All of the entries below should be returned verbatim, apart from the pictures.

------------------------------------------------

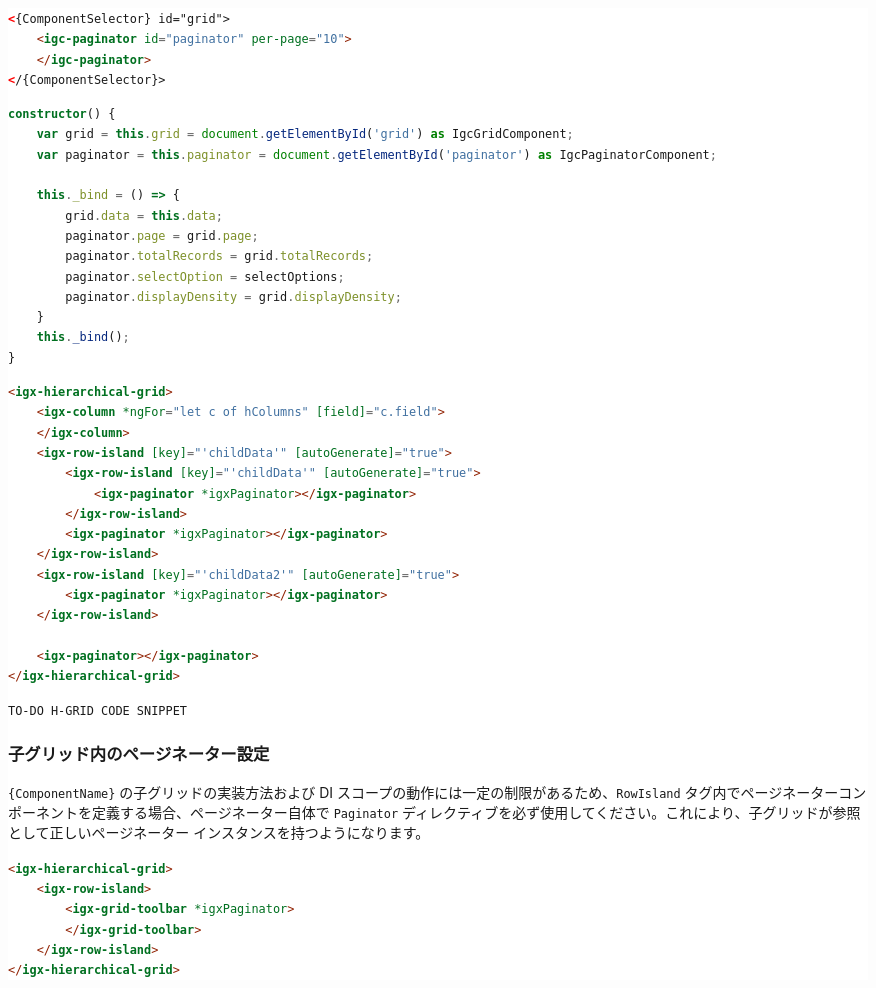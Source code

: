 
```html
<{ComponentSelector} id="grid">
    <igc-paginator id="paginator" per-page="10">
    </igc-paginator>
</{ComponentSelector}>
```

```ts
constructor() {
    var grid = this.grid = document.getElementById('grid') as IgcGridComponent;
    var paginator = this.paginator = document.getElementById('paginator') as IgcPaginatorComponent;

    this._bind = () => {
        grid.data = this.data;
        paginator.page = grid.page;
        paginator.totalRecords = grid.totalRecords;
        paginator.selectOption = selectOptions;
        paginator.displayDensity = grid.displayDensity;
    }
    this._bind();
}
```





```html
<igx-hierarchical-grid>
    <igx-column *ngFor="let c of hColumns" [field]="c.field">
    </igx-column>
    <igx-row-island [key]="'childData'" [autoGenerate]="true">
        <igx-row-island [key]="'childData'" [autoGenerate]="true">
            <igx-paginator *igxPaginator></igx-paginator>
        </igx-row-island>
        <igx-paginator *igxPaginator></igx-paginator>
    </igx-row-island>
    <igx-row-island [key]="'childData2'" [autoGenerate]="true">
        <igx-paginator *igxPaginator></igx-paginator>
    </igx-row-island>

    <igx-paginator></igx-paginator>
</igx-hierarchical-grid>
```

```razor
TO-DO H-GRID CODE SNIPPET
```

### 子グリッド内のページネーター設定

`{ComponentName}` の子グリッドの実装方法および DI スコープの動作には一定の制限があるため、`RowIsland` タグ内でページネーターコンポーネントを定義する場合、ページネーター自体で `Paginator` ディレクティブを必ず使用してください。これにより、子グリッドが参照として正しいページネーター インスタンスを持つようになります。

```html
<igx-hierarchical-grid>
    <igx-row-island>
        <igx-grid-toolbar *igxPaginator>
        </igx-grid-toolbar>
    </igx-row-island>
</igx-hierarchical-grid>
```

------------------------------------------------

■ Result of the task:
Source code

: 
```html
<{ComponentSelector} id="grid">
    <igc-paginator id="paginator" per-page="10">
    </igc-paginator>
</{ComponentSelector}>
```

```ts
constructor() {
    var grid = this.grid = document.getElementById('grid') as IgcGridComponent;
    var paginator = this.paginator = document.getElementById('paginator') as IgcPaginatorComponent;

    this._bind = () => {
        grid.data = this.data;
        paginator.page = grid.page;
        paginator.totalRecords = grid.totalRecords;
        paginator.selectOption = selectOptions;
        paginator.displayDensity = grid.displayDensity;
    }
    this._bind();
}
```





```html
<igx-hierarchical-grid>
    <igx-column *ngFor="let c of hColumns" [field]="c.field">
    </igx-column>
    <igx-row-island [key]="'childData'" [autoGenerate]="true">
        <igx-row-island [key]="'childData'" [autoGenerate]="true">
            <igx-paginator *igxPaginator></igx-paginator>
        </igx-row-island>
        <igx-paginator *igxPaginator></igx-paginator>
    </igx-row-island>
    <igx-row-island [key]="'childData2'" [autoGenerate]="true">
        <igx-paginator *igxPaginator></igx-paginator>
    </igx-row-island>

    <igx-paginator></igx-paginator>
</igx-hierarchical-grid>
```

```razor
TO-DO H-GRID CODE SNIPPET
```

### 子グリッド内のページネーター設定

`{ComponentName}` の子グリッドの実装方法および DI スコープの動作には一定の制限があるため、`RowIsland` タグ内でページネーターコンポーネントを定義する場合、ページネーター自体で `Paginator` ディレクティブを必ず使用してください。これにより、子グリッドが参照として正しいページネーター インスタンスを持つようになります。

```html
<igx-hierarchical-grid>
    <igx-row-island>
        <igx-grid-toolbar *igxPaginator>
        </igx-grid-toolbar>
    </igx-row-island>
</igx-hierarchical-grid>
```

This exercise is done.